Task to complete:
If a line below contains the string "default", return that line.

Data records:
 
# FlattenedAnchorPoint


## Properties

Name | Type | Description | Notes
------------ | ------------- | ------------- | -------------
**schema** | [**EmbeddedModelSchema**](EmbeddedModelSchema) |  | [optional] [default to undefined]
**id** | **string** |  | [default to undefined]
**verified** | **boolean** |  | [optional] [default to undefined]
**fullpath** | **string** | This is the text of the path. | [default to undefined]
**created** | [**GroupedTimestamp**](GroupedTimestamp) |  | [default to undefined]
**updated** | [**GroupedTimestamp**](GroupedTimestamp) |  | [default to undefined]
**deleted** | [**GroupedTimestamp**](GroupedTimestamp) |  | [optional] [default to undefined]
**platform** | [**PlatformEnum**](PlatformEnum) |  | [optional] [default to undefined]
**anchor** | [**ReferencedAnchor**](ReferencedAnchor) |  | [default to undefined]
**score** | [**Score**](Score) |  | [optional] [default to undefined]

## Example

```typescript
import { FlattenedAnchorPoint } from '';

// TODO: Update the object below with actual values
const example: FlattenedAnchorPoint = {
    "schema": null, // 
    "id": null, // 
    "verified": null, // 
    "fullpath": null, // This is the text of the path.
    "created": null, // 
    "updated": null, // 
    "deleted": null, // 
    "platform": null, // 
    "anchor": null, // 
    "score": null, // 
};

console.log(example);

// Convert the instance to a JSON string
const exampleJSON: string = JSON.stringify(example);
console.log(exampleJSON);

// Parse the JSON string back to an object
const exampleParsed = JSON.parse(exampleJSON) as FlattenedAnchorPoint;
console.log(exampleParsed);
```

* * *

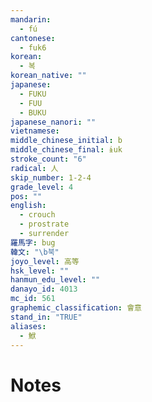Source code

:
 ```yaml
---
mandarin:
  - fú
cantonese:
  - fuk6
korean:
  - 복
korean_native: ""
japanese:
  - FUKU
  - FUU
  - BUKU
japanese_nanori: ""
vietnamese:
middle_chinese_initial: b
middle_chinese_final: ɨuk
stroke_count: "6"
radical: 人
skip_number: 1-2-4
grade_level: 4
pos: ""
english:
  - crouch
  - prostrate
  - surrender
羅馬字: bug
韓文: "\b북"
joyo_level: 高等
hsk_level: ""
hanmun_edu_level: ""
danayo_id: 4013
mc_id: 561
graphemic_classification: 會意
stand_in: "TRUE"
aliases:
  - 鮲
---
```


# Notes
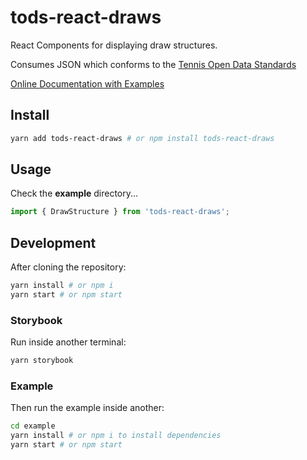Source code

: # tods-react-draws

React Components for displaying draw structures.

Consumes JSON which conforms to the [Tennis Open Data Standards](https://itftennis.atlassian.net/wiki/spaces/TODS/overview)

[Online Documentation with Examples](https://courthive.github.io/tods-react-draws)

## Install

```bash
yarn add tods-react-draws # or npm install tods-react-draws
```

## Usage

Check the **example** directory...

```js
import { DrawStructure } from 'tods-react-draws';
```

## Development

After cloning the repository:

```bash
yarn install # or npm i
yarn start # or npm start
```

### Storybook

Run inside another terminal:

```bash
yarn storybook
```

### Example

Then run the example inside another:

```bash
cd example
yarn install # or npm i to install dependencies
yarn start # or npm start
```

Output for this exercise:
**schema** | [**EmbeddedModelSchema**](EmbeddedModelSchema) |  | [optional] [default to undefined]
**id** | **string** |  | [default to undefined]
**verified** | **boolean** |  | [optional] [default to undefined]
**fullpath** | **string** | This is the text of the path. | [default to undefined]
**created** | [**GroupedTimestamp**](GroupedTimestamp) |  | [default to undefined]
**updated** | [**GroupedTimestamp**](GroupedTimestamp) |  | [default to undefined]
**deleted** | [**GroupedTimestamp**](GroupedTimestamp) |  | [optional] [default to undefined]
**platform** | [**PlatformEnum**](PlatformEnum) |  | [optional] [default to undefined]
**anchor** | [**ReferencedAnchor**](ReferencedAnchor) |  | [default to undefined]
**score** | [**Score**](Score) |  | [optional] [default to undefined]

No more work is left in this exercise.